今は、夏休み明けの学校1日目の朝なんだった…!


あ。

まだカバンの整理してない…。


リビングの時計を見ると7時半…。


電車に遅れちゃう。



「あー、まだカバン準備出来てねえじゃん。
貸せよ。ゆづがやるより俺の方が速い」


そう言うと千鶴ちゃんは
わたしとは比べ物にならないくらいの速さで
お弁当とか教材とかをカバンに詰めてくれる。


「ありがと〜」


「よっし、準備OK。
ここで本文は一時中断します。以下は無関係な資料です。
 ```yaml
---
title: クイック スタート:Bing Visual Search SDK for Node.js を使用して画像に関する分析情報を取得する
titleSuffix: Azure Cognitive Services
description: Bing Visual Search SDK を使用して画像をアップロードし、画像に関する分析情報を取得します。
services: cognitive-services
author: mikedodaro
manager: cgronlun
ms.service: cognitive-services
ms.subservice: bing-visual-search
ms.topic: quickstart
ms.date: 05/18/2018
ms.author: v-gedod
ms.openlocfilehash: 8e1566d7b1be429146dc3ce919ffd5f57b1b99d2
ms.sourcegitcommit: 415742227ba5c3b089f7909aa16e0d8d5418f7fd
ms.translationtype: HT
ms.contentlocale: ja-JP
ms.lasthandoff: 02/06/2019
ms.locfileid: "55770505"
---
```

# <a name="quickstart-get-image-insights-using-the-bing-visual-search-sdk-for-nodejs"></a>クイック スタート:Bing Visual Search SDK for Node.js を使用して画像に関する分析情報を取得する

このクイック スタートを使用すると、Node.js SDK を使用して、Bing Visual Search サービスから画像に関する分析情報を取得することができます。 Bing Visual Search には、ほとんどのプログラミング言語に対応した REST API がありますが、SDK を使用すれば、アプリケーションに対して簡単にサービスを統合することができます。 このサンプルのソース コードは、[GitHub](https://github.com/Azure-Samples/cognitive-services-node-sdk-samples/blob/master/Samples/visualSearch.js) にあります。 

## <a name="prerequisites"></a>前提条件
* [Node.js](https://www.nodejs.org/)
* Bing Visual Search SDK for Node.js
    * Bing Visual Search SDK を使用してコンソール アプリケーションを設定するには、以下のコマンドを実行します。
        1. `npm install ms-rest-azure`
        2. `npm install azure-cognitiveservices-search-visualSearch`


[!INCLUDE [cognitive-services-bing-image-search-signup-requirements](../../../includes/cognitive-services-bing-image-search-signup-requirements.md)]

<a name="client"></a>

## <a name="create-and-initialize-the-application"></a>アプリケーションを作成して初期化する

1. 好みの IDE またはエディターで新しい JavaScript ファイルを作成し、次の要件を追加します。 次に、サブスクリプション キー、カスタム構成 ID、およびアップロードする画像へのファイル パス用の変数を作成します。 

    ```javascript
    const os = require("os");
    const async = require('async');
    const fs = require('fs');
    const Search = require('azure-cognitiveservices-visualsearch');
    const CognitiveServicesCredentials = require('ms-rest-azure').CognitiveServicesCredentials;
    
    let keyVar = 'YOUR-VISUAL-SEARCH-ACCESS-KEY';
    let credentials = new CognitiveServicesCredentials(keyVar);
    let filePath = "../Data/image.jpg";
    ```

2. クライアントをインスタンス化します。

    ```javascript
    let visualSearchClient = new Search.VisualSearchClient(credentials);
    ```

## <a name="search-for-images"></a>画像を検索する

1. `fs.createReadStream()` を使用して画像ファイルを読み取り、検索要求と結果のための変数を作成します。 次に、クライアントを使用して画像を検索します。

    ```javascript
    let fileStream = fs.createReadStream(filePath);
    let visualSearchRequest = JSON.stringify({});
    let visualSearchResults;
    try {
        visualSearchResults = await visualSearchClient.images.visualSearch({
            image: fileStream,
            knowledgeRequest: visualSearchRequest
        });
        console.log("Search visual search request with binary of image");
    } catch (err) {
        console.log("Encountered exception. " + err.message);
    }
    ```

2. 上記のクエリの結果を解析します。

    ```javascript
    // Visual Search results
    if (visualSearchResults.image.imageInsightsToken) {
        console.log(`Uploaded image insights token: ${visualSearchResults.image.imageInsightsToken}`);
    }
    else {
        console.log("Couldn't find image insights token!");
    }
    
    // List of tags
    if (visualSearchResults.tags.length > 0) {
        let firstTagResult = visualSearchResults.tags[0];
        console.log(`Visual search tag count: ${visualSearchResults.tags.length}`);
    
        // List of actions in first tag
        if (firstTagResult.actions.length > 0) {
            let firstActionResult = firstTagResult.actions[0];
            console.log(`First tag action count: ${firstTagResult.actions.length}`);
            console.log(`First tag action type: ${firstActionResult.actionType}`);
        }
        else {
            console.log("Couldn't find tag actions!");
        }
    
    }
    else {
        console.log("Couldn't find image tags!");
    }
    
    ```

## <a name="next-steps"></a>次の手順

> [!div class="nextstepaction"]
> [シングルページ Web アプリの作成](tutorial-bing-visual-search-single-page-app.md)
行ってきまーす」



千鶴ちゃんに続いてわたしも家から出る。


千鶴ちゃんにとっては
小走りにもなってないんだろうけど
やっぱりわたしには速い。


朝ごはん食べた後だから
横腹痛くなっちゃう。



「千鶴ちゃん〜速い…」


「ゆづが遅いんだろ?
てゆーか、まだ俺のことそんな呼び方してんだな」


小走りをはや歩きにして、千鶴ちゃんはニヤッて顔でわたしを見る。



「千鶴ちゃんこそ、
わたしのこと、ゆづってまだ呼んでる」


わたしたちの呼び名は小さいときから変わってない。


わたしが、ゆづるだから、ゆづで
千鶴ちゃんはそのまま、ちづるちゃん。